We keep today the memory of Saint Mary of Egypt in
the gradual progression from glory to glory which
Lent is, and which must lead us step by step to
facing the supreme glory of the Divine Love
crucified, the sacrificial love of the Holy Trinity.
Saint Mary of Egypt was a sinner, someone whose sin
was known to everyone and not to God alone; perhaps
she was the only one who was least of all aware of
it because sin was her life. And yet, one day, she
wanted to go and venerate an icon of the Mother of
God in a church. The supreme beauty of womanhood in
the Mother of God reached her heart, touched it. But
when she came to the gate of this church, a power
prevented her from crossing the threshold. The
Publican had been able to stand there because his
heart was broken; Mary of Egypt had no broken heart,
and the entrance of the church was forbidden to her.
And she stood there, aware that what she was, was
incompatible with the holiness of the Presence, the
presence of God, the presence of the Mother of God,
the presence of all that is holy on earth and in
heaven.
And she was so profoundly shaken by this experience
that she left all that had been her life, retired
into the desert, and with a life which the service
books define as ‘extreme’, fought to conquer her
flesh, her soul, her memories - everything that was
sin, but also everything that could lead her away
from God. And we know how glorious her life was, the
kind of person she became.
What lesson can we receive from her life? How often
is it that we have knocked at the door of God in the
way in which Mary tried to come into His presence?
How often have we tried to pray, to be in His
presence in silence? How often has our longing been
to God, and how often have we felt that between our
prayer and Him, between our silence and Him, between
our longing and Him there was a barrier which we
could not pass. We were crying, praying into an
empty sky, we were turning towards icons that were
silent; all we could perceive was the Divine
absence, and an absence so frightening, because not
only could we not reach Him, but we perceived that
unless we reached Him, our soul was laid waste,
there was within us nothing but emptiness, an
emptiness that if it continued, if it became our
definitive condition would mean more than death -
ultimate separation.
But how often also has God knocked at the door of
our heart.
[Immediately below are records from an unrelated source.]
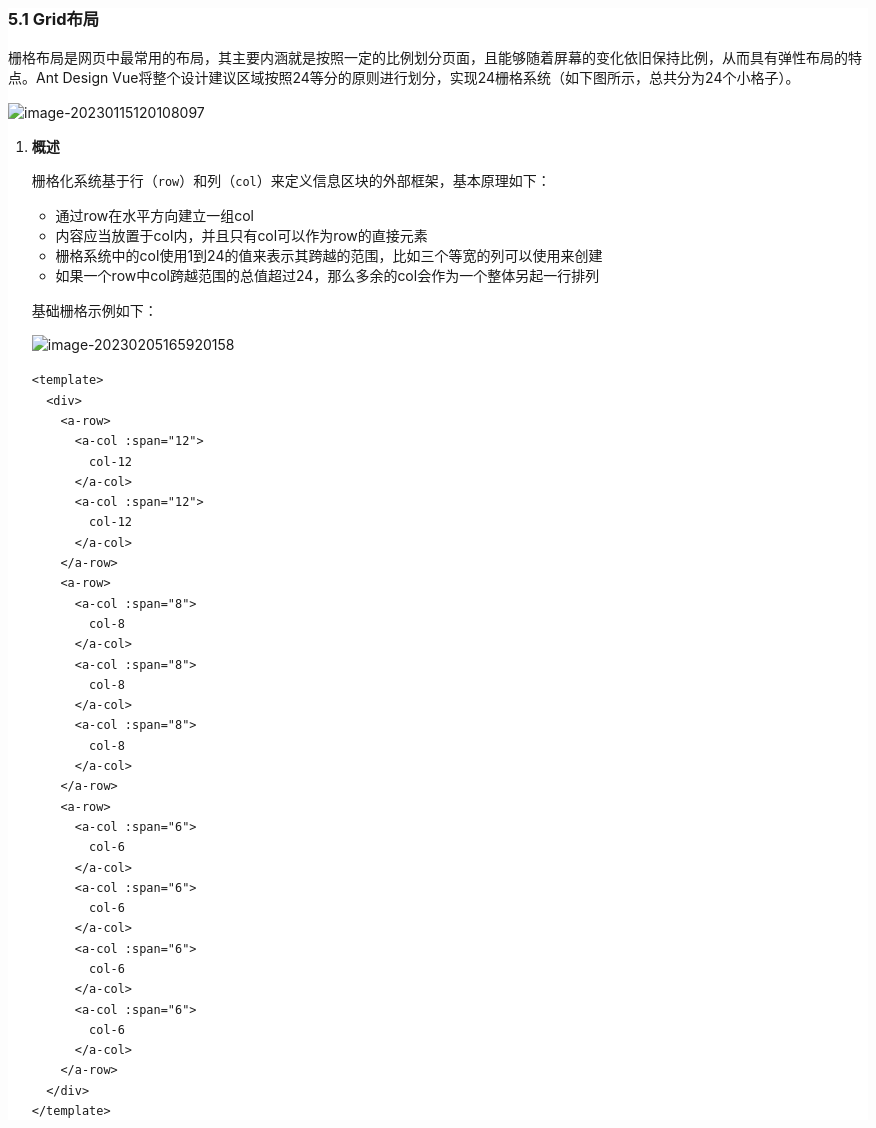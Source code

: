 ### 5.1 Grid布局

栅格布局是网页中最常用的布局，其主要内涵就是按照一定的比例划分页面，且能够随着屏幕的变化依旧保持比例，从而具有弹性布局的特点。Ant Design Vue将整个设计建议区域按照24等分的原则进行划分，实现24栅格系统（如下图所示，总共分为24个小格子）。

![image-20230115120108097](https://gitee.com/jia-xiaopang/drawing-bed-by-xiaopang/raw/master/typora/image-20230115120108097.png)

1. **概述**

   栅格化系统基于行（`row`）和列（`col`）来定义信息区块的外部框架，基本原理如下：

   - 通过row在水平方向建立一组col
   - 内容应当放置于col内，并且只有col可以作为row的直接元素
   - 栅格系统中的col使用1到24的值来表示其跨越的范围，比如三个等宽的列可以使用<a-col :span="8"/>来创建
   - 如果一个row中col跨越范围的总值超过24，那么多余的col会作为一个整体另起一行排列

   基础栅格示例如下：

   ![image-20230205165920158](https://gitee.com/jia-xiaopang/drawing-bed-by-xiaopang/raw/master/typora/image-20230205165920158.png)

   ```vue
   <template>
     <div>
       <a-row>
         <a-col :span="12">
           col-12
         </a-col>
         <a-col :span="12">
           col-12
         </a-col>
       </a-row>
       <a-row>
         <a-col :span="8">
           col-8
         </a-col>
         <a-col :span="8">
           col-8
         </a-col>
         <a-col :span="8">
           col-8
         </a-col>
       </a-row>
       <a-row>
         <a-col :span="6">
           col-6
         </a-col>
         <a-col :span="6">
           col-6
         </a-col>
         <a-col :span="6">
           col-6
         </a-col>
         <a-col :span="6">
           col-6
         </a-col>
       </a-row>
     </div>
   </template>
   ```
You remember the word of the Book of
Revelation: I stand at Thy door and I knock... How
often has God, in the words of the Gospel, in the
events of our life, in the weak promptings of our
soul, in a whispering of the Holy Spirit, in all the
ways in which God tries to reach us - how often has
He knocked at this door, and how often have we made
sure that this door does not open. Either didn't we
simply care to open it because we were busy with
things that mattered to us at that moment more than
His interrupting, disturbing presence; and how often
did we refuse to open the door because the coming of
the Lord to us would have meant the end of things
which were precious to us, which mattered to us...
And the Lord stood knocking, and the door was shut
in His face: exactly in the same way in which every
door was shut in the face of the Mother of God and
Joseph on the night of the Nativity.
We may not be aware of it with the intensity which
should be ours; and yet for each of us, simply, the
proof of it is that we are here, and millions of
other people at some moment have suddenly perceived
the presence of God, have heard His knocking, have
let perhaps the door ajar, have listened to what He
was saying, had a moment of elation, a moment when
suddenly we came to life, and then we shut the door
again. We chose our aloneness, we chose to be
without Him, and what we imagined to be ‘free’ from
Him: we are never free; we are never free not
because He enslaves us, not because He hunts us
down. We are never free because He is ultimately in
the end the only supreme longing of our whole being,
because He is the fullness of life, the glory of
life, the exultation of life for which we long and
which we try to glean right, and left in vain.
Mary of Egypt confronted with the Divine absence,
with God’s refusal to allow her into His presence,
confronted with a shut door within herself felt that
unless the door opened, everything was vain. And she
turned away from everything that stood between her
and God, and life, and fullness, and exultation.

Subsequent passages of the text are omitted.